> _Required work_:
Wherever the word "endoldShaded" occurs in the lines below, copy the whole line.

> _Exercise material_:
--------------------------------
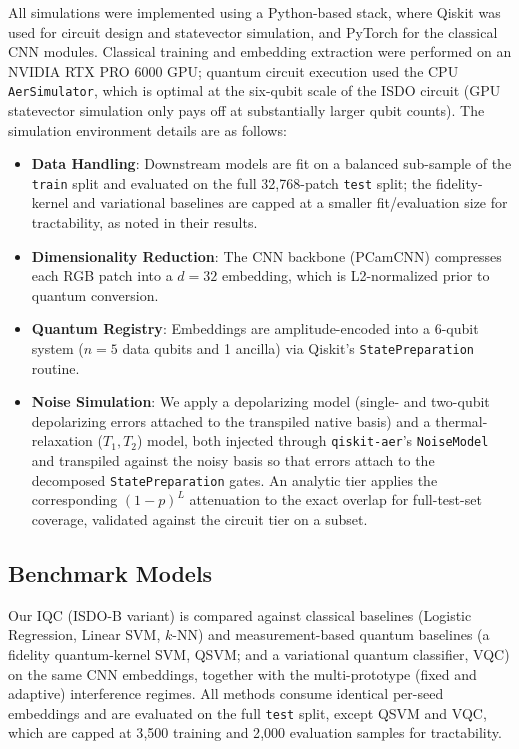 \documentclass[conference]{IEEEtran}
\begin{document}
All simulations were implemented using a Python-based stack, where Qiskit was used for circuit design and statevector simulation, and PyTorch for the classical CNN modules. Classical training and embedding extraction were performed on an NVIDIA RTX PRO 6000 GPU; quantum circuit execution used the CPU \texttt{AerSimulator}, which is optimal at the six-qubit scale of the ISDO circuit (GPU statevector simulation only pays off at substantially larger qubit counts). The simulation environment details are as follows:
\begin{itemize}
    \item \textbf{Data Handling}: Downstream models are fit on a balanced sub-sample of the \texttt{train} split and evaluated on the full 32{,}768-patch \texttt{test} split; the fidelity-kernel and variational baselines are capped at a smaller fit/evaluation size for tractability, as noted in their results.
    \item \textbf{Dimensionality Reduction}: The CNN backbone (PCamCNN) compresses each RGB patch into a $d=32$ embedding, which is L2-normalized prior to quantum conversion.
    \item \textbf{Quantum Registry}: Embeddings are amplitude-encoded into a 6-qubit system ($n=5$ data qubits and 1 ancilla) via Qiskit's \texttt{StatePreparation} routine.
    \item \textbf{Noise Simulation}: We apply a depolarizing model (single- and two-qubit depolarizing errors attached to the transpiled native basis) and a thermal-relaxation ($T_1, T_2$) model, both injected through \texttt{qiskit-aer}'s \texttt{NoiseModel} and transpiled against the noisy basis so that errors attach to the decomposed \texttt{StatePreparation} gates. An analytic tier applies the corresponding $(1-p)^L$ attenuation to the exact overlap for full-test-set coverage, validated against the circuit tier on a subset.
\end{itemize}

\subsection{Benchmark Models}
Our IQC (ISDO-B variant) is compared against classical baselines (Logistic Regression, Linear SVM, $k$-NN) and measurement-based quantum baselines (a fidelity quantum-kernel SVM, QSVM; and a variational quantum classifier, VQC) on the same CNN embeddings, together with the multi-prototype (fixed and adaptive) interference regimes. All methods consume identical per-seed embeddings and are evaluated on the full \texttt{test} split, except QSVM and VQC, which are capped at 3{,}500 training and 2{,}000 evaluation samples for tractability.
\end{document}
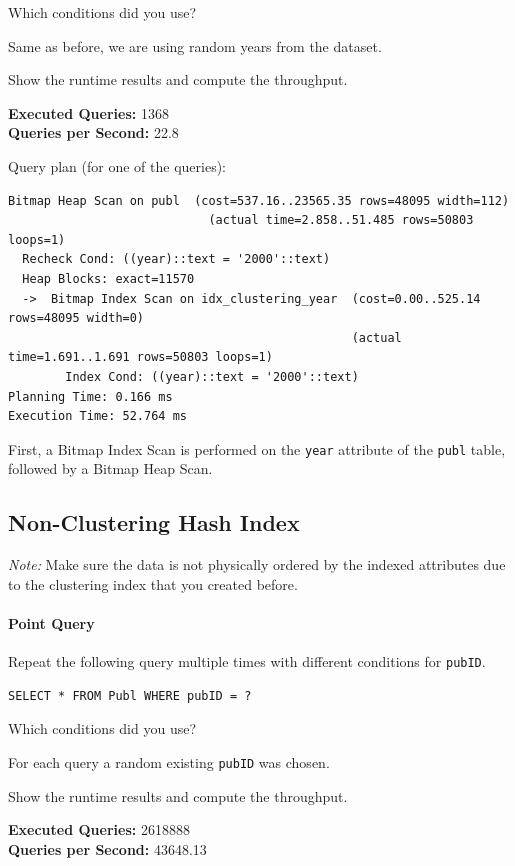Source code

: \documentclass[11pt]{scrartcl}
\begin{document}
Which conditions did you use?

Same as before, we are using random years from the dataset.

Show the runtime results and compute the throughput.

\textbf{Executed Queries: } 1368\\
\textbf{Queries per Second: } 22.8

Query plan (for one of the queries):

{\small
\parskip0pt\begin{verbatim}
Bitmap Heap Scan on publ  (cost=537.16..23565.35 rows=48095 width=112)
                            (actual time=2.858..51.485 rows=50803 loops=1)
  Recheck Cond: ((year)::text = '2000'::text)
  Heap Blocks: exact=11570
  ->  Bitmap Index Scan on idx_clustering_year  (cost=0.00..525.14 rows=48095 width=0)
                                                (actual time=1.691..1.691 rows=50803 loops=1)
        Index Cond: ((year)::text = '2000'::text)
Planning Time: 0.166 ms
Execution Time: 52.764 ms
\end{verbatim}}

First, a Bitmap Index Scan is performed on the \texttt{year} attribute of the \texttt{publ} table, followed by a Bitmap
Heap Scan.

\subsection*{Non-Clustering Hash Index}

\emph{Note:} Make sure the data is not physically ordered by the indexed attributes due to the clustering index that you created before.

\paragraph{Point Query}

Repeat the following query multiple times with different conditions for \texttt{pubID}.

\begin{lstlisting}[style=dbtsql]
SELECT * FROM Publ WHERE pubID = ?
\end{lstlisting}

Which conditions did you use?

For each query a random existing \texttt{pubID} was chosen.

Show the runtime results and compute the throughput.

\textbf{Executed Queries: } 2618888\\
\textbf{Queries per Second: } 43648.13
\end{document}
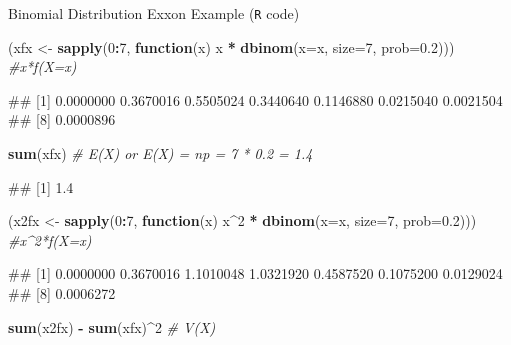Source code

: \documentclass[12pt,ignorenonframetext,compress]{beamer}
\newenvironment{Shaded}{\begin{snugshade}}{\end{snugshade}}
\newcommand{\KeywordTok}[1]{\textcolor[rgb]{0.13,0.29,0.53}{\textbf{#1}}}
\newcommand{\DataTypeTok}[1]{\textcolor[rgb]{0.13,0.29,0.53}{#1}}
\newcommand{\DecValTok}[1]{\textcolor[rgb]{0.00,0.00,0.81}{#1}}
\newcommand{\FloatTok}[1]{\textcolor[rgb]{0.00,0.00,0.81}{#1}}
\newcommand{\StringTok}[1]{\textcolor[rgb]{0.31,0.60,0.02}{#1}}
\newcommand{\CommentTok}[1]{\textcolor[rgb]{0.56,0.35,0.01}{\textit{#1}}}
\newcommand{\ControlFlowTok}[1]{\textcolor[rgb]{0.13,0.29,0.53}{\textbf{#1}}}
\newcommand{\OperatorTok}[1]{\textcolor[rgb]{0.81,0.36,0.00}{\textbf{#1}}}
\newcommand{\NormalTok}[1]{#1}
\let\oldShaded\Shaded
\let\endoldShaded\endShaded
\renewenvironment{Shaded}{\scriptsize\oldShaded}{\endoldShaded}
\let\oldverbatim\verbatim
\let\endoldverbatim\endverbatim
\renewenvironment{verbatim}{\scriptsize\oldverbatim}{\endoldverbatim}
\begin{document}
\begin{frame}[fragile]{Binomial Distribution Exxon Example (\texttt{R}
code)}

\begin{Shaded}
\begin{Highlighting}[]
\NormalTok{(xfx <-}\StringTok{ }\KeywordTok{sapply}\NormalTok{(}\DecValTok{0}\OperatorTok{:}\DecValTok{7}\NormalTok{, }\ControlFlowTok{function}\NormalTok{(x) x }\OperatorTok{*}\StringTok{ }\KeywordTok{dbinom}\NormalTok{(}\DataTypeTok{x=}\NormalTok{x, }\DataTypeTok{size=}\DecValTok{7}\NormalTok{, }\DataTypeTok{prob=}\FloatTok{0.2}\NormalTok{))) }\CommentTok{#x*f(X=x) }
\end{Highlighting}
\end{Shaded}

\begin{verbatim}
## [1] 0.0000000 0.3670016 0.5505024 0.3440640 0.1146880 0.0215040 0.0021504
## [8] 0.0000896
\end{verbatim}

\begin{Shaded}
\begin{Highlighting}[]
\KeywordTok{sum}\NormalTok{(xfx) }\CommentTok{# E(X) or E(X) = np = 7 * 0.2 = 1.4}
\end{Highlighting}
\end{Shaded}

\begin{verbatim}
## [1] 1.4
\end{verbatim}

\begin{Shaded}
\begin{Highlighting}[]
\NormalTok{(x2fx <-}\StringTok{ }\KeywordTok{sapply}\NormalTok{(}\DecValTok{0}\OperatorTok{:}\DecValTok{7}\NormalTok{, }\ControlFlowTok{function}\NormalTok{(x) x}\OperatorTok{^}\DecValTok{2} \OperatorTok{*}\StringTok{ }\KeywordTok{dbinom}\NormalTok{(}\DataTypeTok{x=}\NormalTok{x, }\DataTypeTok{size=}\DecValTok{7}\NormalTok{, }\DataTypeTok{prob=}\FloatTok{0.2}\NormalTok{))) }\CommentTok{#x^2*f(X=x) }
\end{Highlighting}
\end{Shaded}

\begin{verbatim}
## [1] 0.0000000 0.3670016 1.1010048 1.0321920 0.4587520 0.1075200 0.0129024
## [8] 0.0006272
\end{verbatim}

\begin{Shaded}
\begin{Highlighting}[]
\KeywordTok{sum}\NormalTok{(x2fx) }\OperatorTok{-}\StringTok{ }\KeywordTok{sum}\NormalTok{(xfx)}\OperatorTok{^}\DecValTok{2} \CommentTok{# V(X)}
\end{Highlighting}
\end{Shaded}


\end{frame}
\end{document}
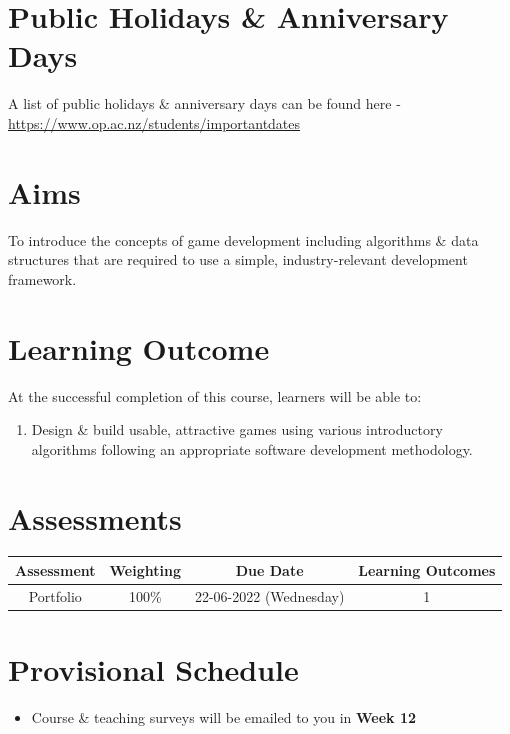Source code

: \documentclass{article}
\begin{document}
\section*{Public Holidays \& Anniversary Days}
A list of public holidays \& anniversary days can be found here - \href{https://www.op.ac.nz/students/importantdates}{https://www.op.ac.nz/students/importantdates}

\section*{Aims}
To introduce the concepts of game development including algorithms \& data structures that are required to use a simple, industry-relevant development framework.

\section*{Learning Outcome}
At the successful completion of this course, learners will be able to:
\begin{enumerate}
	\item Design \& build usable, attractive games using various introductory algorithms following an appropriate software development methodology.
\end{enumerate}

\section*{Assessments}
\renewcommand{\arraystretch}{1.5}
\begin{tabular}{|c|c|c|c|}
	\hline
	\textbf{Assessment}                                 & \textbf{Weighting} & \textbf{Due Date}            & \textbf{Learning Outcomes} \\ \hline
	\small Portfolio                        & \small 100\%        & \small 22-06-2022 (Wednesday)  & \small 1                   \\ \hline
\end{tabular}


\section*{Provisional Schedule}

\begin{itemize}
	\item Course \& teaching surveys will be emailed to you in \textbf{Week 12}
\end{itemize}
\end{document}
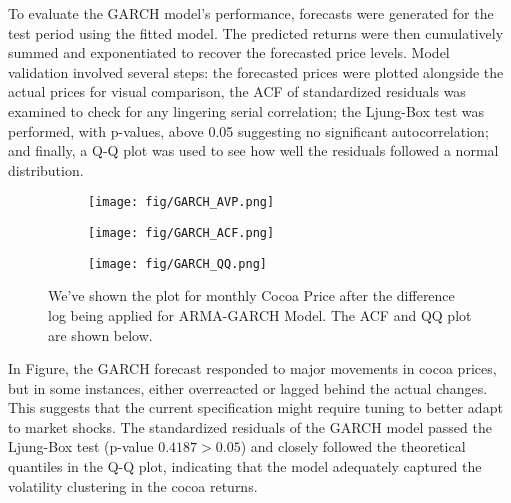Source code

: \documentclass[10pt]{article}
\begin{document}
\noindent
To evaluate the GARCH model’s performance, forecasts were generated for the test period using the fitted model. The predicted returns were then cumulatively summed and exponentiated to recover the forecasted price levels. Model validation involved several steps: the forecasted prices were plotted alongside the actual prices for visual comparison, the ACF of standardized residuals was examined to check for any lingering serial correlation; the Ljung-Box test was performed, with p-values, above 0.05 suggesting no significant autocorrelation; and finally, a Q-Q plot was used to see how well the residuals followed a normal distribution.
\begin{figure}[h!]
    \captionsetup{font=scriptsize}
    \centering
    \begin{subfigure}[b]{0.7\textwidth}
        \centering
        \texttt{[image: fig/GARCH\_AVP.png]}
        \label{fig:m5_c1}
    \end{subfigure}
    \vspace{1em}
    \begin{subfigure}[b]{0.45\textwidth}
        \centering
        \texttt{[image: fig/GARCH\_ACF.png]}
        \label{fig:m5_c2}
    \end{subfigure}
    \begin{subfigure}[b]{0.45\textwidth}
        \centering
        \texttt{[image: fig/GARCH\_QQ.png]}
        \label{fig:m5_qq}
    \end{subfigure}
    \caption{We've shown the plot for monthly Cocoa Price after the difference log being applied for ARMA-GARCH Model. The ACF and QQ plot are shown below.}
    \label{fig:diff_lof}
\end{figure}

\noindent
In Figure, the GARCH forecast responded to major movements in cocoa prices, but in some instances, either overreacted or lagged behind the actual changes. This suggests that the current specification might require tuning to better adapt to market shocks. The standardized residuals of the GARCH model passed the Ljung-Box test (p-value $0.4187 > 0.05$) and closely followed the theoretical quantiles in the Q-Q plot, indicating that the model adequately captured the volatility clustering in the cocoa returns.

\newpage
\end{document}
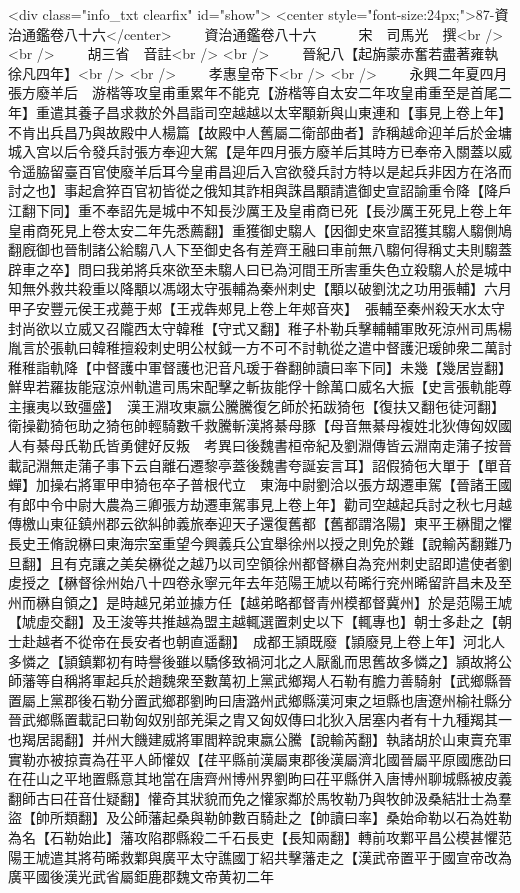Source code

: <div class="info_txt clearfix" id="show">
<center style="font-size:24px;">87-資治通鑑卷八十六</center>
  　　資治通鑑卷八十六　　　宋　司馬光　撰<br />
<br />
　　胡三省　音註<br />
<br />
　　晉紀八【起旃蒙赤奮若盡著雍執徐凡四年】<br />
<br />
　　孝惠皇帝下<br />
<br />
　　永興二年夏四月張方廢羊后　游楷等攻皇甫重累年不能克【游楷等自太安二年攻皇甫重至是首尾二年】重遣其養子昌求救於外昌詣司空越越以太宰顒新與山東連和【事見上卷上年】不肯出兵昌乃與故殿中人楊篇【故殿中人舊屬二衛部曲者】詐稱越命迎羊后於金墉城入宫以后令發兵討張方奉迎大駕【是年四月張方廢羊后其時方已奉帝入關蓋以威令遥脇留臺百官使廢羊后耳今皇甫昌迎后入宫欲發兵討方特以是起兵非因方在洛而討之也】事起倉猝百官初皆從之俄知其詐相與誅昌顒請遣御史宣詔諭重令降【降戶江翻下同】重不奉詔先是城中不知長沙厲王及皇甫商已死【長沙厲王死見上卷上年皇甫商死見上卷太安二年先悉薦翻】重獲御史騶人【因御史來宣詔獲其騶人騶側鳩翻廐御也晉制諸公給騶八人下至御史各有差齊王融曰車前無八騶何得稱丈夫則騶蓋辟車之卒】問曰我弟將兵來欲至未騶人曰已為河間王所害重失色立殺騶人於是城中知無外救共殺重以降顒以馮翊太守張輔為秦州刺史【顒以破劉沈之功用張輔】六月甲子安豐元侯王戎薨于郟【王戎犇郟見上卷上年郟音夾】　張輔至秦州殺天水太守封尚欲以立威又召隴西太守韓稚【守式又翻】稚子朴勒兵擊輔輔軍敗死涼州司馬楊胤言於張軌曰韓稚擅殺刺史明公杖鉞一方不可不討軌從之遣中督護汜瑗帥衆二萬討稚稚詣軌降【中督護中軍督護也汜音凡瑗于眷翻帥讀曰率下同】未幾【幾居豈翻】鮮卑若羅抜能寇涼州軌遣司馬宋配擊之斬抜能俘十餘萬口威名大振【史言張軌能尊主攘夷以致彊盛】　漢王淵攻東嬴公騰騰復乞師於拓跋猗㐌【復扶又翻㐌徒河翻】衛操勸猗㐌助之猗㐌帥輕騎數千救騰斬漢將綦母豚【母音無綦母複姓北狄傳匈奴國人有綦母氏勒氏皆勇健好反叛　考異曰後魏書桓帝紀及劉淵傳皆云淵南走蒲子按晉載記淵無走蒲子事下云自離石遷黎亭蓋後魏書夸誕妄言耳】詔假猗㐌大單于【單音蟬】加操右將軍甲申猗㐌卒子普根代立　東海中尉劉洽以張方刼遷車駕【晉諸王國有郎中令中尉大農為三卿張方劫遷車駕事見上卷上年】勸司空越起兵討之秋七月越傳檄山東征鎮州郡云欲糾帥義旅奉迎天子還復舊都【舊都謂洛陽】東平王楙聞之懼長史王脩說楙曰東海宗室重望今興義兵公宜舉徐州以授之則免於難【說輸芮翻難乃旦翻】且有克讓之美矣楙從之越乃以司空領徐州都督楙自為兖州刺史詔即遣使者劉䖍授之【楙督徐州始八十四卷永寧元年去年范陽王虓以苟晞行兖州晞留許昌未及至州而楙自領之】是時越兄弟並據方任【越弟略都督青州模都督冀州】於是范陽王虓【虓虛交翻】及王浚等共推越為盟主越輒選置刺史以下【輒專也】朝士多赴之【朝士赴越者不從帝在長安者也朝直遥翻】　成都王頴既廢【頴廢見上卷上年】河北人多憐之【頴鎮鄴初有時譽後雖以驕侈致禍河北之人厭亂而思舊故多憐之】頴故將公師藩等自稱將軍起兵於趙魏衆至數萬初上黨武鄉羯人石勒有膽力善騎射【武鄉縣晉置屬上黨郡後石勒分置武鄉郡劉昫曰唐潞州武鄉縣漢河東之垣縣也唐遼州榆社縣分晉武鄉縣置載記曰勒匈奴别部羌渠之胄又匈奴傳曰北狄入居塞内者有十九種羯其一也羯居謁翻】并州大饑建威將軍閻粹說東嬴公騰【說輸芮翻】執諸胡於山東賣充軍實勒亦被掠賣為茌平人師懽奴【荏平縣前漢屬東郡後漢屬濟北國晉屬平原國應劭曰在茌山之平地置縣意其地當在唐齊州博州界劉昫曰茌平縣併入唐博州聊城縣被皮義翻師古曰茌音仕疑翻】懽奇其狀貌而免之懽家鄰於馬牧勒乃與牧帥汲桑結壯士為羣盜【帥所類翻】及公師藩起桑與勒帥數百騎赴之【帥讀曰率】桑始命勒以石為姓勒為名【石勒始此】藩攻陷郡縣殺二千石長吏【長知兩翻】轉前攻鄴平昌公模甚懼范陽王虓遣其將苟晞救鄴與廣平太守譙國丁紹共擊藩走之【漢武帝置平于國宣帝改為廣平國後漢光武省屬鉅鹿郡魏文帝黄初二年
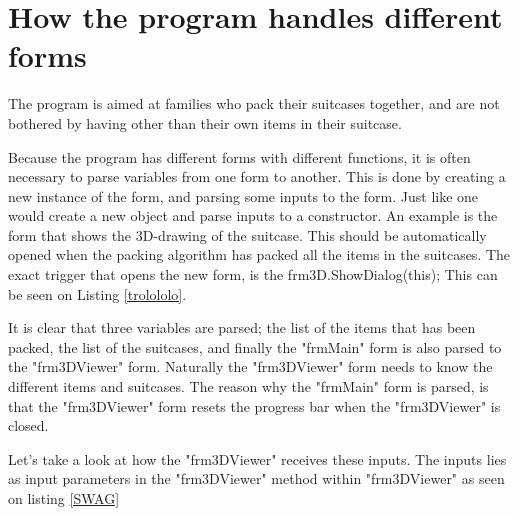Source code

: \section{How the program handles different forms}
The program is aimed at families who pack their suitcases together, and are not bothered by having other than their own items in their suitcase. 

Because the program has different forms with different functions, it is often necessary to parse variables from one form to another. This is done by creating a new instance of the form, and parsing some inputs to the form. Just like one would create a new object and parse inputs to a constructor. An example is the form that shows the 3D-drawing of the suitcase. This should be automatically opened when the packing algorithm has packed all the items in the suitcases. The exact trigger that opens the new form, is the frm3D.ShowDialog(this); This can be seen on Listing \ref{trolololo}. 


It is clear that three variables are parsed; the list of the items that has been packed, the list of the suitcases, and finally the "frmMain" form is also parsed to the "frm3DViewer" form. Naturally the "frm3DViewer" form needs to know the different items and suitcases. The reason why the "frmMain" form is parsed, is that the "frm3DViewer" form resets the progress bar when the "frm3DViewer" is closed. 

Let's take a look at how the "frm3DViewer" receives these inputs. The inputs lies as input parameters in the "frm3DViewer" method within "frm3DViewer" as seen on listing \ref{SWAG}

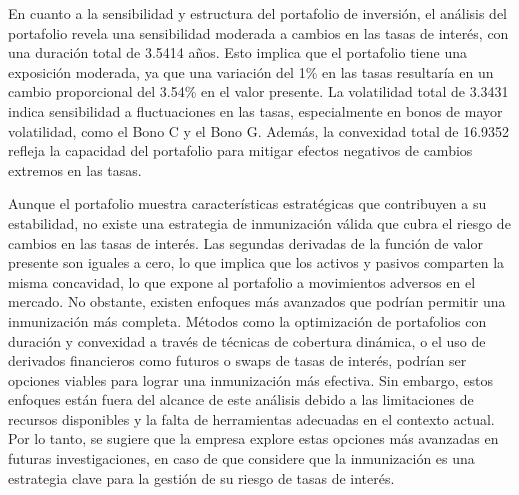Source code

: \documentclass[12pt]{article}
\begin{document}
En cuanto a la sensibilidad y estructura del portafolio de inversión, el análisis del portafolio revela una sensibilidad moderada a cambios en las tasas de interés, con una duración total de 3.5414 años. Esto implica que el portafolio tiene una exposición moderada, ya que una variación del 1\% en las tasas resultaría en un cambio proporcional del 3.54\% en el valor presente. La volatilidad total de 3.3431 indica sensibilidad a fluctuaciones en las tasas, especialmente en bonos de mayor volatilidad, como el Bono C y el Bono G. Además, la convexidad total de 16.9352 refleja la capacidad del portafolio para mitigar efectos negativos de cambios extremos en las tasas.

Aunque el portafolio muestra características estratégicas que contribuyen a su estabilidad, no existe una estrategia de inmunización válida que cubra el riesgo de cambios en las tasas de interés. Las segundas derivadas de la función de valor presente son iguales a cero, lo que implica que los activos y pasivos comparten la misma concavidad, lo que expone al portafolio a movimientos adversos en el mercado. No obstante, existen enfoques más avanzados que podrían permitir una inmunización más completa. Métodos como la optimización de portafolios con duración y convexidad a través de técnicas de cobertura dinámica, o el uso de derivados financieros como futuros o swaps de tasas de interés, podrían ser opciones viables para lograr una inmunización más efectiva. Sin embargo, estos enfoques están fuera del alcance de este análisis debido a las limitaciones de recursos disponibles y la falta de herramientas adecuadas en el contexto actual. Por lo tanto, se sugiere que la empresa explore estas opciones más avanzadas en futuras investigaciones, en caso de que considere que la inmunización es una estrategia clave para la gestión de su riesgo de tasas de interés.


\newpage
\nocite{*}
\printbibliography[heading=bibintoc, title={Referencias}]
\end{document}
--------------------------------
> _Exercise result_:
\let\endoldShaded\endShaded
\renewenvironment{Shaded}{\scriptsize\oldShaded}{\endoldShaded}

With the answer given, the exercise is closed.